DATASET RECORDS:
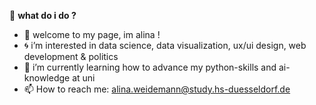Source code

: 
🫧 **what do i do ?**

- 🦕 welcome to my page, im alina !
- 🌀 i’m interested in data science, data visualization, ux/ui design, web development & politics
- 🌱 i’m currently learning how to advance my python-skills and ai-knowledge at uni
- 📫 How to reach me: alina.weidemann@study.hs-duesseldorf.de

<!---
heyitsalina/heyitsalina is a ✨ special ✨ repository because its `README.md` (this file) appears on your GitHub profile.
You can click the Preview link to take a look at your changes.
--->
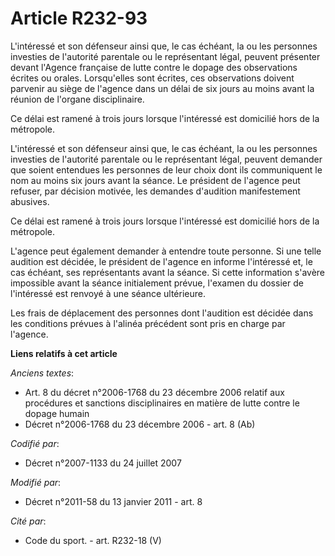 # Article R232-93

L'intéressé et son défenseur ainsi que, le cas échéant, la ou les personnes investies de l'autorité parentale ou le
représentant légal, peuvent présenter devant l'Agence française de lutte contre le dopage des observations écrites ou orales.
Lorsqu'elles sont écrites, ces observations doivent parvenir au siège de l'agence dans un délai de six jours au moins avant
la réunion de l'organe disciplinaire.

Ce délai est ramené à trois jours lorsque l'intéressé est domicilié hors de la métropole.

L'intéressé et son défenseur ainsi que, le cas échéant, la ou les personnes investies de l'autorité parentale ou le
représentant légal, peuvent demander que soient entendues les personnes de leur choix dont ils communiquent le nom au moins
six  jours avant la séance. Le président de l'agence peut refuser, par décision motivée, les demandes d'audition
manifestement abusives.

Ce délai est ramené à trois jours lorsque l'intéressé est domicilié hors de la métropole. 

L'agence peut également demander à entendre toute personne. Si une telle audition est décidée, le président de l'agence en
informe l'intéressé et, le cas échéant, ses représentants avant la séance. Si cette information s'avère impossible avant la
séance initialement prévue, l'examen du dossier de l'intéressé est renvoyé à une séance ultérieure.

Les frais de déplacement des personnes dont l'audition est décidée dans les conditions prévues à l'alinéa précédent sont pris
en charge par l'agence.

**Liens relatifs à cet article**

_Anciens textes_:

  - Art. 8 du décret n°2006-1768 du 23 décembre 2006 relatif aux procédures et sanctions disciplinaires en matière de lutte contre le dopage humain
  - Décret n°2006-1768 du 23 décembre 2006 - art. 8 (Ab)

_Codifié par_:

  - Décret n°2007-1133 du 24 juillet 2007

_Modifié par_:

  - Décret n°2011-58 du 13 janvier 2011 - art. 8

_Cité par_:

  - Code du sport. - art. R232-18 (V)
--
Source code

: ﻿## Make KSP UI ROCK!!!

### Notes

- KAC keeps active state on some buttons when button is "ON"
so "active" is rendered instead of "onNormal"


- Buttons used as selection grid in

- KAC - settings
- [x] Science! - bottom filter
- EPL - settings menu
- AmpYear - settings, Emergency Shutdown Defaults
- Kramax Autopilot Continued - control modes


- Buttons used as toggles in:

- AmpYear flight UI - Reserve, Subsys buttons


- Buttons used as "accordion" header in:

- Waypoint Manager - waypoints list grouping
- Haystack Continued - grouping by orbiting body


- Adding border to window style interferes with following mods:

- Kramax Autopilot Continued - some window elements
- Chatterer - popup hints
--
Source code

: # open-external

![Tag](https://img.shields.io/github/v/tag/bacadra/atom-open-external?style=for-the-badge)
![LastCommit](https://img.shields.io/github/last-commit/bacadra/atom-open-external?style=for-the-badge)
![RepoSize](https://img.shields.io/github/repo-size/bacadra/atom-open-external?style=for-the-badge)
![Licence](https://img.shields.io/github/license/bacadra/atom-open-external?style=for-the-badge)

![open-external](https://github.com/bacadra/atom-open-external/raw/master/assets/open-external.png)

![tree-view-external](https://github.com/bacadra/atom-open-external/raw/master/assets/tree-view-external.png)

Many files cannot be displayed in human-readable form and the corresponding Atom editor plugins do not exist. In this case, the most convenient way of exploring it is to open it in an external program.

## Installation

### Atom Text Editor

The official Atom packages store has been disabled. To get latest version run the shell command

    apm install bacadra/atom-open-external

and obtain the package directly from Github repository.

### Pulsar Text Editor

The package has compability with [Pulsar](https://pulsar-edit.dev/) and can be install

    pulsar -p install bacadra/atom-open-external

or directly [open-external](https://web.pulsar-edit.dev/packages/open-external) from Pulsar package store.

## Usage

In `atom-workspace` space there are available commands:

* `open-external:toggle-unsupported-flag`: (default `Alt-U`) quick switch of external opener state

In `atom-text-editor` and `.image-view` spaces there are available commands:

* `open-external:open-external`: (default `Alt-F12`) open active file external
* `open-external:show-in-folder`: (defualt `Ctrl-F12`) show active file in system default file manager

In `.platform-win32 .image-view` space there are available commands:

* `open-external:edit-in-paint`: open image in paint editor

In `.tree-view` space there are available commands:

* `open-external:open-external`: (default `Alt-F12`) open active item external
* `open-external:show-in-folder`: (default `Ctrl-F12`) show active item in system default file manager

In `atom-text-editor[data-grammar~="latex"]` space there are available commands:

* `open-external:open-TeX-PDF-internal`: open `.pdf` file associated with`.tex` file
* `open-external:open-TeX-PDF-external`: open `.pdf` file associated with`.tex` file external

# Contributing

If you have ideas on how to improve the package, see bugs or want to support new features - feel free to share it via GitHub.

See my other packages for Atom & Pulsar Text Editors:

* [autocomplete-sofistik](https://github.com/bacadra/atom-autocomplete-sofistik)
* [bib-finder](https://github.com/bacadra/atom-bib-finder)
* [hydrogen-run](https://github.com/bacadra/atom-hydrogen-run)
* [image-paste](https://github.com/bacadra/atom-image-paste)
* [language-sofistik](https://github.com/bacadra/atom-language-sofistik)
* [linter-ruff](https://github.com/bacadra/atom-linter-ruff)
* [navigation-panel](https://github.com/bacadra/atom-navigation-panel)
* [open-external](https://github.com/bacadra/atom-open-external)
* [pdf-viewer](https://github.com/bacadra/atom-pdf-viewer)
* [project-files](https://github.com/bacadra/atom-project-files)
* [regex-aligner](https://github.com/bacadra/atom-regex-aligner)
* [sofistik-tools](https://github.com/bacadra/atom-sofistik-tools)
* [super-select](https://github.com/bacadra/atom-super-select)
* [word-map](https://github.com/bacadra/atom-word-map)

ABOUT THIS TASK: Within the entries, how many lines contain the word "lutte"? Answer with a number alone.

EXERCISE OUTPUT: 2